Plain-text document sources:
'''
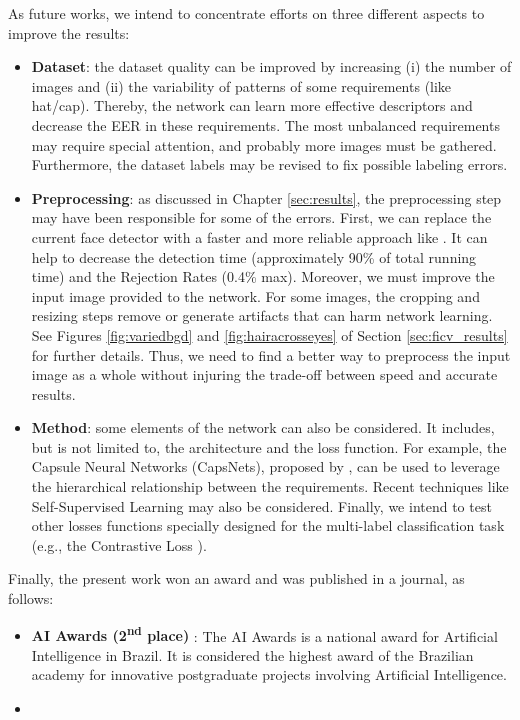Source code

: 
As future works, we intend to concentrate efforts on three different aspects to improve the results:

\begin{itemize}
\item \textbf{Dataset}: the dataset quality can be improved by increasing (i) the number of images and (ii) the variability of patterns of some requirements (like hat/cap). Thereby, the network can learn more effective descriptors and decrease the EER in these requirements. The most unbalanced requirements may require special attention, and probably more images must be gathered. Furthermore, the dataset labels may be revised to fix possible labeling errors.

\item \textbf{Preprocessing}: as discussed in Chapter \ref{sec:results}, the preprocessing step may have been responsible for some of the errors. First, we can replace the current face detector with a faster and more reliable approach like \cite{faceboxes}. It can help to decrease the detection time (approximately 90\% of total running time) and the Rejection Rates (0.4\% max). Moreover, we must improve the input image provided to the network. For some images, the cropping and resizing steps remove or generate artifacts that can harm network learning. See Figures \ref{fig:variedbgd} and \ref{fig:hairacrosseyes} of Section \ref{sec:ficv_results} for further details. Thus, we need to find a better way to preprocess the input image as a whole without injuring the trade-off between speed and accurate results.

\item \textbf{Method}: some elements of the network can also be considered. It includes, but is not limited to, the architecture and the loss function. For example, the Capsule Neural Networks (CapsNets), proposed by \cite{sabour2017dynamic}, can be used to leverage the hierarchical relationship between the requirements. Recent techniques like Self-Supervised Learning \citep{doersch2017multi} may also be considered. Finally, we intend to test other losses functions specially designed for the multi-label classification task (e.g., the Contrastive Loss \citep{khosla2020supervised}).
\end{itemize}

Finally, the present work won an award and was published in a journal, as follows:

\begin{itemize}
\item \textbf{AI Awards (2\textsuperscript{nd} place)} \citep{aiaward}: The AI Awards is a national award for Artificial Intelligence in Brazil. It is considered the highest award of the Brazilian academy for innovative postgraduate projects involving Artificial Intelligence.

\item {}
\end{itemize}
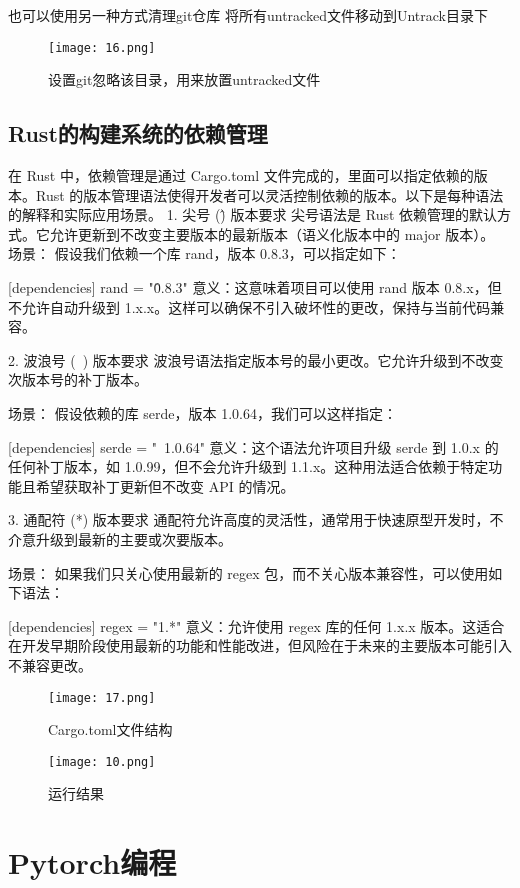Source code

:\documentclass[a4paper, 12pt]{article}
\begin{document}
也可以使用另一种方式清理git仓库
将所有untracked文件移动到Untrack目录下
\begin{figure}[H]
  \centering
\texttt{[image: 16.png]}
  \caption{设置git忽略该目录，用来放置untracked文件}
   \end{figure}

   
\subsection{Rust的构建系统的依赖管理}  
在 Rust 中，依赖管理是通过 Cargo.toml 文件完成的，里面可以指定依赖的版本。Rust 的版本管理语法使得开发者可以灵活控制依赖的版本。以下是每种语法的解释和实际应用场景。
1. 尖号 (\^) 版本要求
尖号语法是 Rust 依赖管理的默认方式。它允许更新到不改变主要版本的最新版本（语义化版本中的 major 版本）。
场景：
假设我们依赖一个库 rand，版本 0.8.3，可以指定如下：

[dependencies]
rand = "\^0.8.3"
意义：这意味着项目可以使用 rand 版本 0.8.x，但不允许自动升级到 1.x.x。这样可以确保不引入破坏性的更改，保持与当前代码兼容。

2. 波浪号 (~) 版本要求
波浪号语法指定版本号的最小更改。它允许升级到不改变次版本号的补丁版本。

场景：
假设依赖的库 serde，版本 1.0.64，我们可以这样指定：

[dependencies]
serde = "~1.0.64"
意义：这个语法允许项目升级 serde 到 1.0.x 的任何补丁版本，如 1.0.99，但不会允许升级到 1.1.x。这种用法适合依赖于特定功能且希望获取补丁更新但不改变 API 的情况。

3. 通配符 (*) 版本要求
通配符允许高度的灵活性，通常用于快速原型开发时，不介意升级到最新的主要或次要版本。

场景：
如果我们只关心使用最新的 regex 包，而不关心版本兼容性，可以使用如下语法：

[dependencies]
regex = "1.*"
意义：允许使用 regex 库的任何 1.x.x 版本。这适合在开发早期阶段使用最新的功能和性能改进，但风险在于未来的主要版本可能引入不兼容更改。
\begin{figure}[H]
  \centering
    \texttt{[image: 17.png]}
  \caption{Cargo.toml文件结构}
   \end{figure}   

   \begin{figure}[H]
  \centering
    \texttt{[image: 10.png]}
  \caption{运行结果}
   \end{figure}   

\section{Pytorch编程}
\end{document}
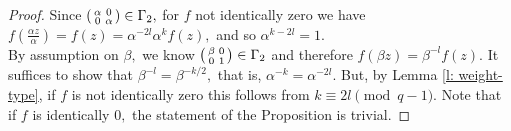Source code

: \documentclass[11pt]{amsart}
\theoremstyle{definition}
\newenvironment{psmallmatrix}
{\left(\begin{smallmatrix}}
	{\end{smallmatrix}\right)}
\numberwithin{equation}{section}
\newcommand{\bbF}{\mathbb{F}}		%
\newcommand{\Mod}[1]{\ (\mathrm{mod}\ #1)}
\begin{document}
\begin{proof}
Since $\displaystyle{\begin{psmallmatrix}\alpha&0\\0&\alpha\end{psmallmatrix}\in \Gamma_2},$ for $f$ not identically zero we have $\displaystyle{f\left(\frac{\alpha z}{\alpha}\right) = f(z)=\alpha^{-2l}\alpha^k f(z)},$ and so 
$\alpha^{k-2l}=1.$\\

%

By assumption on $\beta,$ we know $\begin{psmallmatrix}\beta&0\\0&1\end{psmallmatrix}\in \Gamma_2$ and therefore $f(\beta z)=\beta^{-l}f(z).$ It suffices to show that $\beta^{-l}=\beta^{-k/2},$ that is, $\alpha^{-k}=\alpha^{-2l}.$ But, by Lemma \ref{l: weight-type}, if $f$ is not identically zero this follows from $k\equiv 2l\pmod{q-1}.$ Note that if $f$ is identically $0,$ the statement of the Proposition is trivial. 
\end{proof}
\end{document}
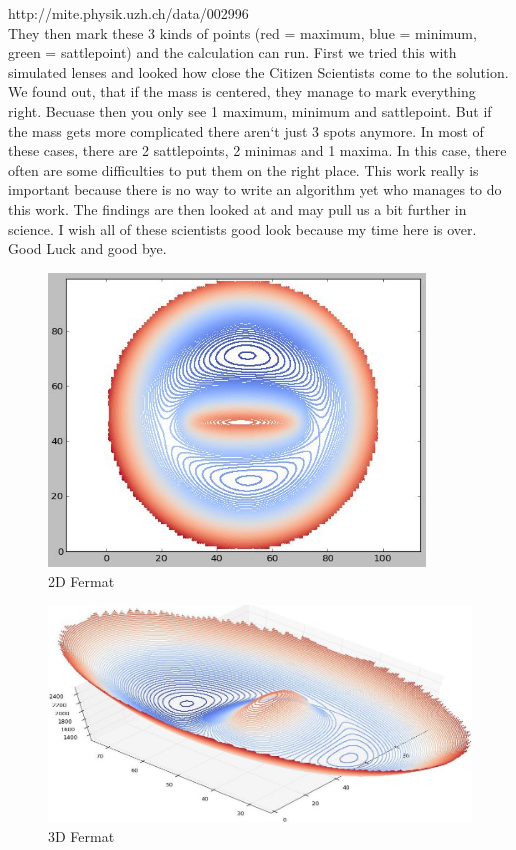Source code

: \documentclass[pdftex,12pt,a4paper]{article}
\begin{document}
\clearfloat
http://mite.physik.uzh.ch/data/002996
\\[0mm]
They then mark these 3 kinds of points (red = maximum, blue = minimum, green = sattlepoint) and the calculation can run. First we tried this with simulated lenses and looked how close the Citizen Scientists come to the solution. We found out, that if the mass is centered, they manage to mark everything right. Becuase then you only see 1 maximum, minimum and sattlepoint. But if the mass gets more complicated there aren`t just 3 spots anymore. In most of these cases, there are 2 sattlepoints, 2 minimas and 1 maxima. In this case, there often are some difficulties to put them on the right place. This work really is important because there is no way to write an algorithm yet who manages to do this work. The findings are then looked at and may pull us a bit further in science. I wish all of these scientists good look because my time here is over. Good Luck and good bye.

\begin{figure}[position=h]
\centering
 \caption{2D Fermat}
 \includegraphics[width=10cm]{Bilder/Fermat2}%
\end{figure}

\begin{figure}[position=h]
\centering
 \caption{3D Fermat}
 \includegraphics[width=15cm]{Bilder/Fermat}%
\end{figure}
\end{document}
'''
Problem to work on: Restate the data word for word from its first line through the line with "possible labeling errors.", leaving out any picture along the way.

Problem solution:
Source code

: 
As future works, we intend to concentrate efforts on three different aspects to improve the results:

\begin{itemize}
\item \textbf{Dataset}: the dataset quality can be improved by increasing (i) the number of images and (ii) the variability of patterns of some requirements (like hat/cap). Thereby, the network can learn more effective descriptors and decrease the EER in these requirements. The most unbalanced requirements may require special attention, and probably more images must be gathered. Furthermore, the dataset labels may be revised to fix possible labeling errors.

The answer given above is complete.